In Passing: Douglas Allen Lane

In Passing: Douglas Allen LaneIt is with broken hearts that we announce the sudden passing of Douglas Allen Lane on January 6, 2016. Born in Calgary on July 29, 1951, Doug graduated in 1969 from Ernest Manning High School and went on to obtain his Bachelor of Architecture from Montana State University in 1976. He resided briefly in Christchurch, New Zealand before moving to Kelowna in 1977.

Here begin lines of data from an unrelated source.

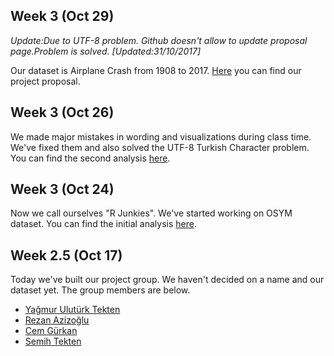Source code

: ## Week 3  (Oct 29)

*Update:Due to UTF-8 problem. Github doesn't allow to update proposal page.Problem is solved. [Updated:31/10/2017]*

Our dataset is Airplane Crash from 1908 to 2017. [Here](files/AviationCrashProposal.html) you can find our project proposal.

## Week 3  (Oct 26)

We made major mistakes in wording and visualizations during class time. We've fixed them and also solved the UTF-8 Turkish Character problem. You can find the second analysis [here](files/analysis2update.html).

## Week 3  (Oct 24)

Now we call ourselves "R Junkies". We've started working on OSYM dataset. You can find the initial analysis [here](files/analysis1.html).


## Week 2.5 (Oct 17)

Today we've built our project group. We haven't decided on a name and our dataset yet. The group members are below.

+ [Yağmur Ulutürk Tekten](https://mef-bda503.github.io/pj-uluturktekteny/)
+ [Rezan Azizoğlu](https://mef-bda503.github.io/pj-rezan/)
+ [Cem Gürkan](https://mef-bda503.github.io/pj-gurkanc/)
+ [Semih Tekten](https://mef-bda503.github.io/pj-tektens/)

Doug was a project architect with well-known firm, Woodworth, Ulrich, & Frie Architects, and spent four years designing boats for Three Buoys Houseboats – even attending the Westlawn School of Architecture Design in Connecticut. He opened his own architecture practice, Water Street Architecture, in 1993 specializing in health care, commercial, industrial and multi-residential design.

Among the projects Water Street Architecture was responsible for over those 22 years were: the Regency Retirement Resorts which include Sandalwood, Missionwood, Westwood, Northwood and Southwood; The Landmark Centre, built by Stober Construction; Trapper’s Crossing at Big White; The Cannery Lofts by The Webster Group, and the BC Gas offices in Kelowna, Penticton and Kamloops. He won an Urban Development Institute Award of Excellence for the Kamloops BC Gas in 1996; and Thompson Okanagan Housing Awards for Sandalwood and Trapper’s Crossing.

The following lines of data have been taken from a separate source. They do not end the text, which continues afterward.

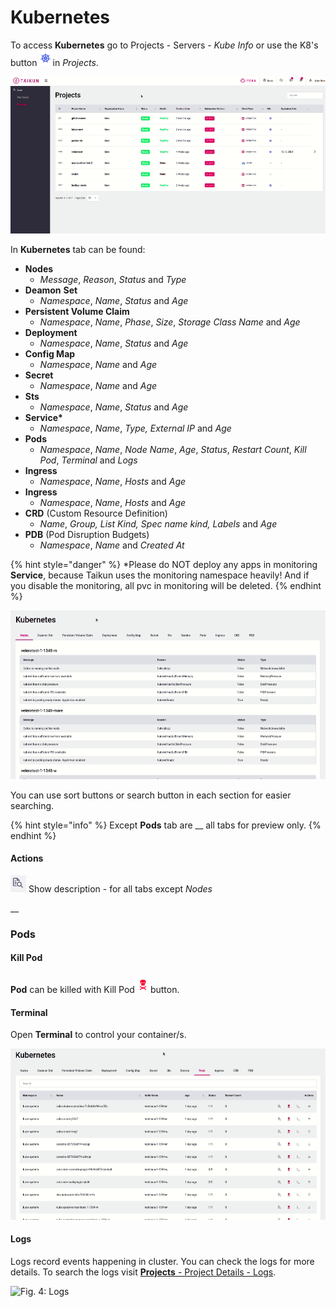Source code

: # Kubernetes

To access **Kubernetes** go to Projects - Servers - _Kube Info_ or use the K8's button![](../../.gitbook/assets/kubernetes-active.png)in _Projects_.

![Fig. 1: Access Kubernetes](<../../.gitbook/assets/access kubernetes (1).gif>)



In **Kubernetes** tab can be found:

* **Nodes**
  * _Message_, _Reason_, _Status_ and _Type_
* **Deamon** **Set**
  * _Namespace_, _Name_, _Status_ and _Age_
* **Persistent Volume Claim**
  * _Namespace_, _Name_, _Phase_, _Size_, _Storage_ _Class_ _Name_ and _Age_
* **Deployment**
  * _Namespace_, _Name_, _Status_ and _Age_
* **Config Map**
  * _Namespace_, _Name_ and _Age_
* **Secret**
  * _Namespace_, _Name_ and _Age_
* **Sts**
  * _Namespace_, _Name_, _Status_ and _Age_
* **Service\***
  * _Namespace_, _Name_, _Type, External IP_ and _Age_
* **Pods**
  * _Namespace_, _Name_, _Node_ _Name_, _Age_, _Status_, _Restart_ _Count_, _Kill_ _Pod_, _Terminal_ and _Logs_
* **Ingress**
  * _Namespace_, _Name_, _Hosts_ and _Age_
* **Ingress**
  * _Namespace_, _Name_, _Hosts_ and _Age_
* **CRD** (Custom Resource Definition)
  * _Name_, _Group, List Kind, Spec name kind, Labels_ and _Age_
* **PDB** (Pod Disruption Budgets)
  * _Namespace_, _Name_ and _Created At_

{% hint style="danger" %}
\*Please do NOT deploy any apps in monitoring **Service**, because Taikun uses the monitoring namespace heavily! And if you disable the monitoring, all pvc in monitoring will be deleted.
{% endhint %}



![Fig. 2: Kubernetes](<../../.gitbook/assets/kubernetes - overview.gif>)

You can use sort buttons or search button in each section for easier searching.

{% hint style="info" %}
Except **Pods** tab are __ all tabs for preview only.
{% endhint %}



#### Actions

![](../../.gitbook/assets/detuails.png) Show description - for all tabs except _Nodes_

__

### Pods

#### Kill Pod

**Pod** can be killed with Kill Pod![](<../../.gitbook/assets/kill pod (1).png>)button.

#### Terminal

Open **Terminal** to control your container/s.

![Fig. 3: Terminal](<../../.gitbook/assets/kubernetes - terminal.gif>)

#### Logs

Logs record events happening in cluster. You can check the logs for more details. To search the logs visit [**Projects** - Project Details - Logs](https://itera.gitbook.io/taikun/user-guide-1/user/projects/project-details#logs).

![Fig. 4: Logs](../../.gitbook/assets/kubernetes-logs.gif)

Doug was a gifted artist and took an old-school approach to architecture for the duration of his career. He designed each original building concept meticulously by hand, employing AutoCad technicians to digitize his visions. It was not uncommon for Doug to sketch beautiful renderings on cocktail napkins or scrap pieces of paper before his clients’ eyes – often during meetings at Sturgeon Hall, which was next door to his first office and served as his “secondary office.”

Doug was a member of the Architectural Institute of British Columbia and the Royal Architectural Institute. He admired the work of famed American architect Frank Lloyd Wright and had a passion for Arts and Crafts and West Coast design.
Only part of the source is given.